-- Opening Marker --

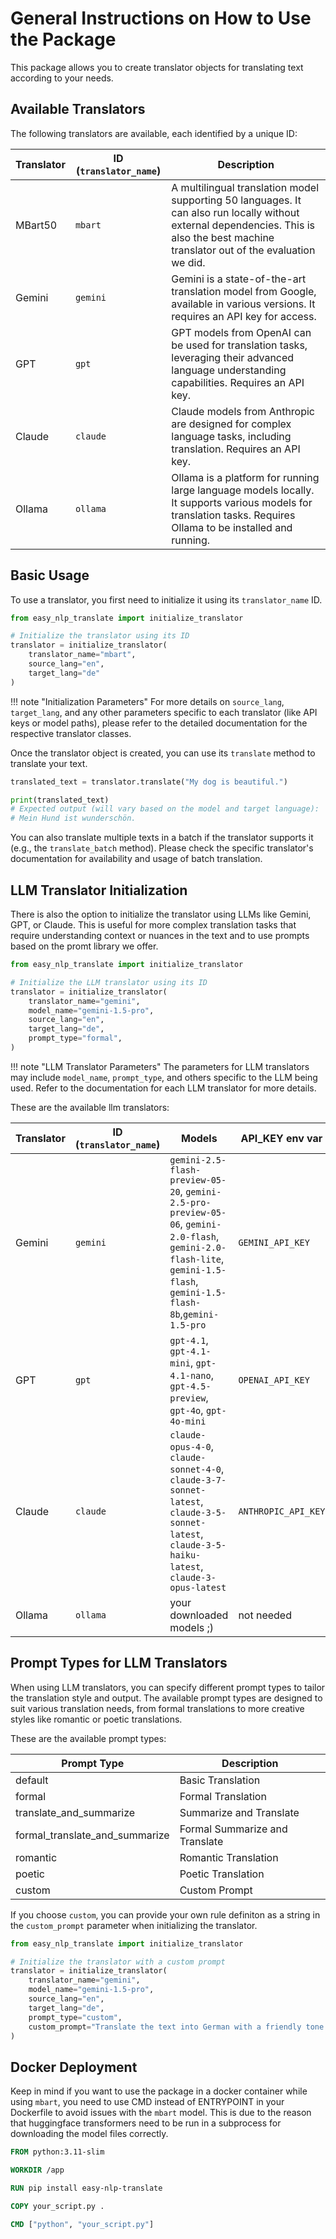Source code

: # General Instructions on How to Use the Package

This package allows you to create translator objects for translating text according to your needs.

## Available Translators

The following translators are available, each identified by a unique ID:

| Translator | ID (`translator_name`) | Description                                                                                                |
|------------|------------------------|------------------------------------------------------------------------------------------------------------|
| MBart50    | `mbart`                | A multilingual translation model supporting 50 languages. It can also run locally without external dependencies. This is also the best machine translator out of the evaluation we did.|
| Gemini     | `gemini`               | Gemini is a state-of-the-art translation model from Google, available in various versions. It requires an API key for access. |
| GPT        | `gpt`                  | GPT models from OpenAI can be used for translation tasks, leveraging their advanced language understanding capabilities. Requires an API key. |
| Claude     | `claude`               | Claude models from Anthropic are designed for complex language tasks, including translation. Requires an API key. |
| Ollama     | `ollama`               | Ollama is a platform for running large language models locally. It supports various models for translation tasks. Requires Ollama to be installed and running. |

## Basic Usage

To use a translator, you first need to initialize it using its `translator_name` ID.

```python title="Initialize the Translator"
from easy_nlp_translate import initialize_translator

# Initialize the translator using its ID
translator = initialize_translator(
    translator_name="mbart", 
    source_lang="en", 
    target_lang="de"
)
```

!!! note "Initialization Parameters"
    For more details on `source_lang`, `target_lang`, and any other parameters specific to each translator (like API keys or model paths), please refer to the detailed documentation for the respective translator classes.

Once the translator object is created, you can use its `translate` method to translate your text.

```python title="Translating Text"
translated_text = translator.translate("My dog is beautiful.")

print(translated_text)
# Expected output (will vary based on the model and target language):
# Mein Hund ist wunderschön.
```

You can also translate multiple texts in a batch if the translator supports it (e.g., the `translate_batch` method). Please check the specific translator's documentation for availability and usage of batch translation.

## LLM Translator Initialization

There is also the option to initialize the translator using LLMs like Gemini, GPT, or Claude. This is useful for more complex translation tasks that require understanding context or nuances in the text and to use prompts based on the promt library we offer.

```python title="Initialize LLM Translator"
from easy_nlp_translate import initialize_translator

# Initialize the LLM translator using its ID
translator = initialize_translator(
    translator_name="gemini", 
    model_name="gemini-1.5-pro",
    source_lang="en", 
    target_lang="de",
    prompt_type="formal",
)
```

!!! note "LLM Translator Parameters"
    The parameters for LLM translators may include `model_name`, `prompt_type`, and others specific to the LLM being used. Refer to the documentation for each LLM translator for more details.


These are the available llm translators:

| Translator | ID (`translator_name`) | Models | API_KEY env var |
|------------|------------------------|--------|-------------------|
| Gemini     | `gemini`               | `gemini-2.5-flash-preview-05-20`, `gemini-2.5-pro-preview-05-06`, `gemini-2.0-flash`, `gemini-2.0-flash-lite`, `gemini-1.5-flash`, `gemini-1.5-flash-8b`,`gemini-1.5-pro`| `GEMINI_API_KEY` |
| GPT        | `gpt`                  | `gpt-4.1`, `gpt-4.1-mini`, `gpt-4.1-nano`, `gpt-4.5-preview`, `gpt-4o`, `gpt-4o-mini` | `OPENAI_API_KEY`|
| Claude     | `claude`               | `claude-opus-4-0`, `claude-sonnet-4-0`, `claude-3-7-sonnet-latest`, `claude-3-5-sonnet-latest`, `claude-3-5-haiku-latest`, `claude-3-opus-latest` | `ANTHROPIC_API_KEY`|
| Ollama     | `ollama`               | your downloaded models ;) | not needed |

## Prompt Types for LLM Translators

When using LLM translators, you can specify different prompt types to tailor the translation style and output. The available prompt types are designed to suit various translation needs, from formal translations to more creative styles like romantic or poetic translations.

These are the available prompt types:

| Prompt Type                      | Description                      |
|----------------------------------|----------------------------------|
| default                          | Basic Translation                |
| formal                           | Formal Translation               |
| translate_and_summarize          | Summarize and Translate          |
| formal_translate_and_summarize | Formal Summarize and Translate   |
| romantic                         | Romantic Translation             |
| poetic                           | Poetic Translation               |
| custom                          | Custom Prompt                   |

If you choose `custom`, you can provide your own rule definiton as a string in the `custom_prompt` parameter when initializing the translator.

```python title="Custom Prompt Example"
from easy_nlp_translate import initialize_translator

# Initialize the translator with a custom prompt
translator = initialize_translator(
    translator_name="gemini", 
    model_name="gemini-1.5-pro",
    source_lang="en", 
    target_lang="de",
    prompt_type="custom",
    custom_prompt="Translate the text into German with a friendly tone."
)
```
## Docker Deployment

Keep in mind if you want to use the package in a docker container while using `mbart`, you need to use CMD instead of ENTRYPOINT in your Dockerfile to avoid issues with the `mbart` model. This is due to the reason that huggingface transformers need to be run in a subprocess for downloading the model files correctly.

```dockerfile title="Dockerfile Example"
FROM python:3.11-slim

WORKDIR /app

RUN pip install easy-nlp-translate

COPY your_script.py .

CMD ["python", "your_script.py"]
```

-- Closing Marker --

## [Task directions]
All the records need to be repeated exactly, with the images dropped.

## [Worked solution]
Source code

: # General Instructions on How to Use the Package

This package allows you to create translator objects for translating text according to your needs.

## Available Translators

The following translators are available, each identified by a unique ID:

| Translator | ID (`translator_name`) | Description                                                                                                |
|------------|------------------------|------------------------------------------------------------------------------------------------------------|
| MBart50    | `mbart`                | A multilingual translation model supporting 50 languages. It can also run locally without external dependencies. This is also the best machine translator out of the evaluation we did.|
| Gemini     | `gemini`               | Gemini is a state-of-the-art translation model from Google, available in various versions. It requires an API key for access. |
| GPT        | `gpt`                  | GPT models from OpenAI can be used for translation tasks, leveraging their advanced language understanding capabilities. Requires an API key. |
| Claude     | `claude`               | Claude models from Anthropic are designed for complex language tasks, including translation. Requires an API key. |
| Ollama     | `ollama`               | Ollama is a platform for running large language models locally. It supports various models for translation tasks. Requires Ollama to be installed and running. |

## Basic Usage

To use a translator, you first need to initialize it using its `translator_name` ID.

```python title="Initialize the Translator"
from easy_nlp_translate import initialize_translator

# Initialize the translator using its ID
translator = initialize_translator(
    translator_name="mbart", 
    source_lang="en", 
    target_lang="de"
)
```

!!! note "Initialization Parameters"
    For more details on `source_lang`, `target_lang`, and any other parameters specific to each translator (like API keys or model paths), please refer to the detailed documentation for the respective translator classes.

Once the translator object is created, you can use its `translate` method to translate your text.

```python title="Translating Text"
translated_text = translator.translate("My dog is beautiful.")

print(translated_text)
# Expected output (will vary based on the model and target language):
# Mein Hund ist wunderschön.
```

You can also translate multiple texts in a batch if the translator supports it (e.g., the `translate_batch` method). Please check the specific translator's documentation for availability and usage of batch translation.

## LLM Translator Initialization

There is also the option to initialize the translator using LLMs like Gemini, GPT, or Claude. This is useful for more complex translation tasks that require understanding context or nuances in the text and to use prompts based on the promt library we offer.

```python title="Initialize LLM Translator"
from easy_nlp_translate import initialize_translator

# Initialize the LLM translator using its ID
translator = initialize_translator(
    translator_name="gemini", 
    model_name="gemini-1.5-pro",
    source_lang="en", 
    target_lang="de",
    prompt_type="formal",
)
```

!!! note "LLM Translator Parameters"
    The parameters for LLM translators may include `model_name`, `prompt_type`, and others specific to the LLM being used. Refer to the documentation for each LLM translator for more details.


These are the available llm translators:

| Translator | ID (`translator_name`) | Models | API_KEY env var |
|------------|------------------------|--------|-------------------|
| Gemini     | `gemini`               | `gemini-2.5-flash-preview-05-20`, `gemini-2.5-pro-preview-05-06`, `gemini-2.0-flash`, `gemini-2.0-flash-lite`, `gemini-1.5-flash`, `gemini-1.5-flash-8b`,`gemini-1.5-pro`| `GEMINI_API_KEY` |
| GPT        | `gpt`                  | `gpt-4.1`, `gpt-4.1-mini`, `gpt-4.1-nano`, `gpt-4.5-preview`, `gpt-4o`, `gpt-4o-mini` | `OPENAI_API_KEY`|
| Claude     | `claude`               | `claude-opus-4-0`, `claude-sonnet-4-0`, `claude-3-7-sonnet-latest`, `claude-3-5-sonnet-latest`, `claude-3-5-haiku-latest`, `claude-3-opus-latest` | `ANTHROPIC_API_KEY`|
| Ollama     | `ollama`               | your downloaded models ;) | not needed |

## Prompt Types for LLM Translators

When using LLM translators, you can specify different prompt types to tailor the translation style and output. The available prompt types are designed to suit various translation needs, from formal translations to more creative styles like romantic or poetic translations.

These are the available prompt types:

| Prompt Type                      | Description                      |
|----------------------------------|----------------------------------|
| default                          | Basic Translation                |
| formal                           | Formal Translation               |
| translate_and_summarize          | Summarize and Translate          |
| formal_translate_and_summarize | Formal Summarize and Translate   |
| romantic                         | Romantic Translation             |
| poetic                           | Poetic Translation               |
| custom                          | Custom Prompt                   |

If you choose `custom`, you can provide your own rule definiton as a string in the `custom_prompt` parameter when initializing the translator.

```python title="Custom Prompt Example"
from easy_nlp_translate import initialize_translator

# Initialize the translator with a custom prompt
translator = initialize_translator(
    translator_name="gemini", 
    model_name="gemini-1.5-pro",
    source_lang="en", 
    target_lang="de",
    prompt_type="custom",
    custom_prompt="Translate the text into German with a friendly tone."
)
```
## Docker Deployment

Keep in mind if you want to use the package in a docker container while using `mbart`, you need to use CMD instead of ENTRYPOINT in your Dockerfile to avoid issues with the `mbart` model. This is due to the reason that huggingface transformers need to be run in a subprocess for downloading the model files correctly.

```dockerfile title="Dockerfile Example"
FROM python:3.11-slim

WORKDIR /app

RUN pip install easy-nlp-translate

COPY your_script.py .

CMD ["python", "your_script.py"]
```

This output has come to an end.